The Red Sox acquired Peavy at the end of July in a three-way trade involving the Chicago White Sox and the Detroit Tigers, sending highly touted shortstop, Jose Iglesias to Detroit. Peavy found instant success and made positive contributions to the Sox rotation as he posted a 4-1 record along with a 4.04 ERA. The former Cy Young winner was hoping to resurrect his stalled career in Boston after some subpar years in Chicago with the White Sox.

Peavy finished the season with a total record of 12-5 and an ERA of 4.17 proving to be a reliable option in the Sox rotation. Unfortunately, his blatant success didn’t seem to transfer well over to the postseason.

Though Peavy was racking up wins, he was also giving up a lot of runs in the process. It was the Sox’ powerhouse offense that was capable of bailing him out. In the month of September, the final month of the regular season, Peavy was beginning to revert to his old ways. In four games pitched, Peavy averaged a 5.40 ERA. His poor performance and inconsistency seemed to plague him throughout the month of October as well.

In Game 4 of the ALDS against the Tampa Bay Rays, Peavy pitched well enough to receive the win. In 5.2 innings pitched, Peavy gave up five hits, one earned run, and struck out three in a 3-1 Red Sox victory. Unfortunately, things have gone down hill from there.

In the ALCS against the Tigers, Peavy had a total meltdown in a 7-3 Tigers win. Peavy only pitched three innings while giving up seven earned runs, walking three batters and didn’t receive the defensive support that he truly needed. Though Peavy couldn’t find control on his pitches, Sox second baseman Dustin Pedroia made some costly errors which, in turn, caused runs to be scored, ultimately sealing the Red Sox’ fate in Game 3.

After being roughed up for seven runs, one would have to think that Peavy was hurt more mentally than physically as this may have taken a drastic hit to his self confidence. The Red Sox may not have wanted to take a risk on him as they weren’t entirely sure of which Peavy would show up. Well, Jake Peavy did in fact show up, but he probably should have stayed home.

In Game 3 of the World Series, Peavy gave up six hits, two earned runs and struck out four batters. This comes as no surprise as Peavy’s statistics in autumn are not only subpar, but they’re among the worst in over a century of postseason history.

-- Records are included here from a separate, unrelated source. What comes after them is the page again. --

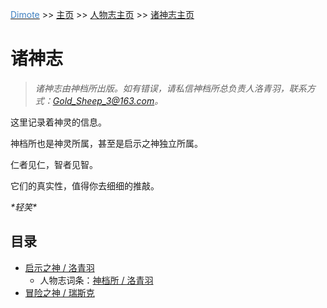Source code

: <u><font color="#4080C0">Dimote</font></u> >> [主页](../../../) >> [人物志主页](../) >> [诸神志主页](index.md)

# 诸神志

> *诸神志由神档所出版。如有错误，请私信神档所总负责人洛青羽，联系方式：Gold_Sheep_3@163.com。*

这里记录着神灵的信息。

神档所也是神灵所属，甚至是启示之神独立所属。

仁者见仁，智者见智。

它们的真实性，值得你去细细的推敲。

*\*轻笑\**

## 目录

- [启示之神 / 洛青羽](luoqingyu.md/)
    - 人物志词条：[神档所 / 洛青羽](../luoqingyu.md)
- [冒险之神 / 瑞斯克](ruisike.md)
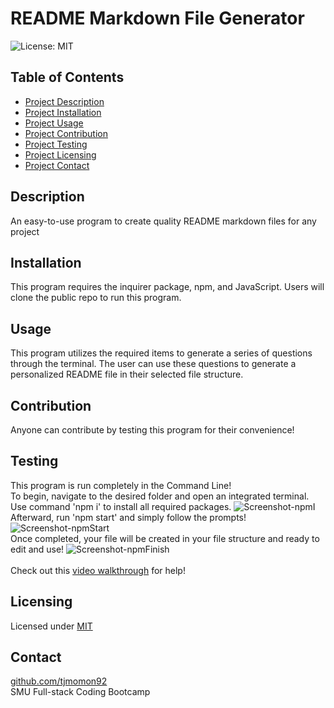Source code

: 
# README Markdown File Generator

![License: MIT](https://img.shields.io/badge/License-MIT-yellow.svg)
    
## Table of Contents
- [Project Description](#Description)
- [Project Installation](#Installation)
- [Project Usage](#Usage)
- [Project Contribution](#Contribution)
- [Project Testing](#Testing)
- [Project Licensing](#Licensing)
- [Project Contact](#Contact)
  
## Description
An easy-to-use program to create quality README markdown files for any project

## Installation
This program requires the inquirer package, npm, and JavaScript. Users will clone the public repo to run this program.
  
## Usage
This program utilizes the required items to generate a series of questions through the terminal. The user can use these questions to generate a personalized README file in their selected file structure.  
  
## Contribution
Anyone can contribute by testing this program for their convenience!
  
## Testing
This program is run completely in the Command Line! 
<br/>To begin, navigate to the desired folder and open an integrated terminal. 
<br/>Use command 'npm i' to install all required packages.
![Screenshot-npmI](https://user-images.githubusercontent.com/118149929/235502047-7cbd8264-ed73-40f6-91ed-da18204e9a74.png)
<br/>Afterward, run 'npm start' and simply follow the prompts!
![Screenshot-npmStart](https://user-images.githubusercontent.com/118149929/235502424-65df3280-dffa-452d-a810-d181e1c70150.png)
<br/>Once completed, your file will be created in your file structure and ready to edit and use!
![Screenshot-npmFinish](https://user-images.githubusercontent.com/118149929/235502503-d49a2069-598a-4be6-8a5d-f3271db30652.png)
</br><br/>Check out this [video walkthrough](https://drive.google.com/file/d/1Xf7ulLYcpU7NLJ431HCR7IlHZCNKeJkS/view) for help!

  
## Licensing
Licensed under [MIT](https://opensource.org/license/mit/)
  
## Contact
[github.com/tjmomon92](https://github.com/tjmomon92)
<br/>SMU Full-stack Coding Bootcamp
    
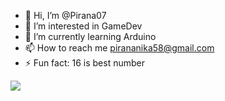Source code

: - 👋 Hi, I’m @Pirana07
- 👀 I’m interested in GameDev
- 🌱 I’m currently learning Arduino
- 📫 How to reach me pirananika58@gmail.com
- ⚡ Fun fact: 16 is best number
<img allt ="top langs" src="https://github-readme-stats.vercel.app/api/top-langs/?username=Pirana07&hide_progress=true"/>
<!---
Pirana07/Pirana07 is a ✨ special ✨ repository because its `README.md` (this file) appears on your GitHub profile.
You can click the Preview link to take a look at your changes.
--->
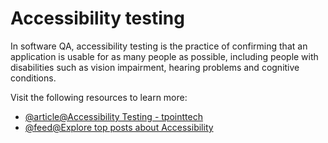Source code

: # Accessibility testing

In software QA, accessibility testing is the practice of confirming that an application is usable for as many people as possible, including people with disabilities such as vision impairment, hearing problems and cognitive conditions.

Visit the following resources to learn more:

- [@article@Accessibility Testing - tpointtech](https://www.tpointtech.com/accessibility-testing)
- [@feed@Explore top posts about Accessibility](https://app.daily.dev/tags/accessibility?ref=roadmapsh)
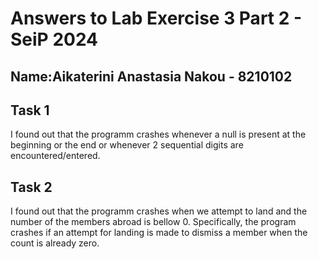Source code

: # Answers to Lab Exercise 3 Part 2 - SeiP 2024

## Name:Aikaterini Anastasia Nakou - 8210102

## Task 1
I found out that the programm crashes whenever a null is present at the beginning or the end or whenever 2 sequential digits are encountered/entered.

## Task 2
I found out that the programm crashes when we attempt to land and the number of the members abroad is bellow 0. Specifically,  the program crashes if an attempt for landing is made to dismiss a member when the count is already zero.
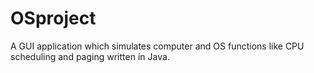# OSproject

A GUI application which simulates computer and OS functions like CPU scheduling and paging written in Java.

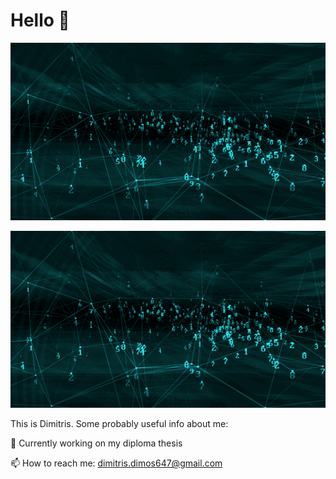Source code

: # Hello 👾

<!-- <img src="https://gfycat.com/obviouslimpargentinehornedfrog" align="right" width="320px" alt="animated"/> -->

![](AD9T.gif)

<p align="center">
  <img src="AD9T.gif" alt="animated" />
</p>


This is Dimitris. Some probably useful info about me:

🔭 Currently working on my diploma thesis

📫 How to reach me: [dimitris.dimos647@gmail.com](mailto:dimitris.dimos647@gmail.com)

<br clear="left"/>




<!--A "newline". This text doesn't float anymore, is left-aligned.-->

<!--
**d-dimos/d-dimos** is a ✨ _special_ ✨ repository because its `README.md` (this file) appears on your GitHub profile.

Here are some ideas to get you started:

- 🔭 I’m currently working on ...
- 🌱 I’m currently learning ...
- 👯 I’m looking to collaborate on ...
- 🤔 I’m looking for help with ...
- 💬 Ask me about ...
- 📫 How to reach me: ...
- 😄 Pronouns: ...
- ⚡ Fun fact: ...
-->
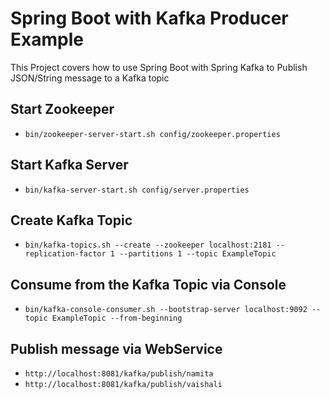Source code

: # Spring Boot with Kafka Producer Example

This Project covers how to use Spring Boot with Spring Kafka to Publish JSON/String message to a Kafka topic
## Start Zookeeper
- `bin/zookeeper-server-start.sh config/zookeeper.properties`

## Start Kafka Server
- `bin/kafka-server-start.sh config/server.properties`

## Create Kafka Topic
- `bin/kafka-topics.sh --create --zookeeper localhost:2181 --replication-factor 1 --partitions 1 --topic ExampleTopic`

## Consume from the Kafka Topic via Console
- `bin/kafka-console-consumer.sh --bootstrap-server localhost:9092 --topic ExampleTopic --from-beginning`

## Publish message via WebService
- `http://localhost:8081/kafka/publish/namita`
- `http://localhost:8081/kafka/publish/vaishali`
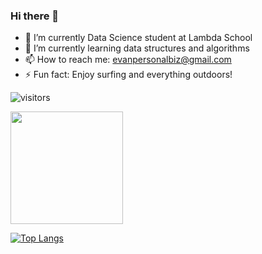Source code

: ### Hi there 👋

- 🔭 I’m currently Data Science student at Lambda School
- 🌱 I’m currently learning data structures and algorithms
- 📫 How to reach me: evanpersonalbiz@gmail.com
- ⚡ Fun fact: Enjoy surfing and everything outdoors!

![visitors](https://visitor-badge.glitch.me/badge?page_id=page.id)

<img height="180em" src="https://github-readme-stats.vercel.app/api?username=evanpersonalbiz&show_icons=true&hide_border=true&&count_private=true&include_all_commits=true" />

[![Top Langs](https://github-readme-stats.vercel.app/api/top-langs/?username=evanpersonalbiz&layout=compact)](https://github.com/evanpersonalbiz/github-readme-stats)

According to David Sabino (boston.com) of all pitchers who’ve started at least two postseason games since 1903, Peavy’s 12.10 ERA ranks 13th worst, his 2.38 WHIP is 19th and his 17.7 hits per nine innings places ninth. Both of his playoff starts came against the Cardinals, both in the opener of the NLDS, one in 2005 and the other in 2006.

Seeing that Peavy is historically not a good postseason pitcher, especially against the Cardinals, the inevitable was bound to happen. The Red Sox may be regretting their decision of starting Peavy, but considering that Clay Buchholz was hurt and will be starting Game 4, they may of had no other choice.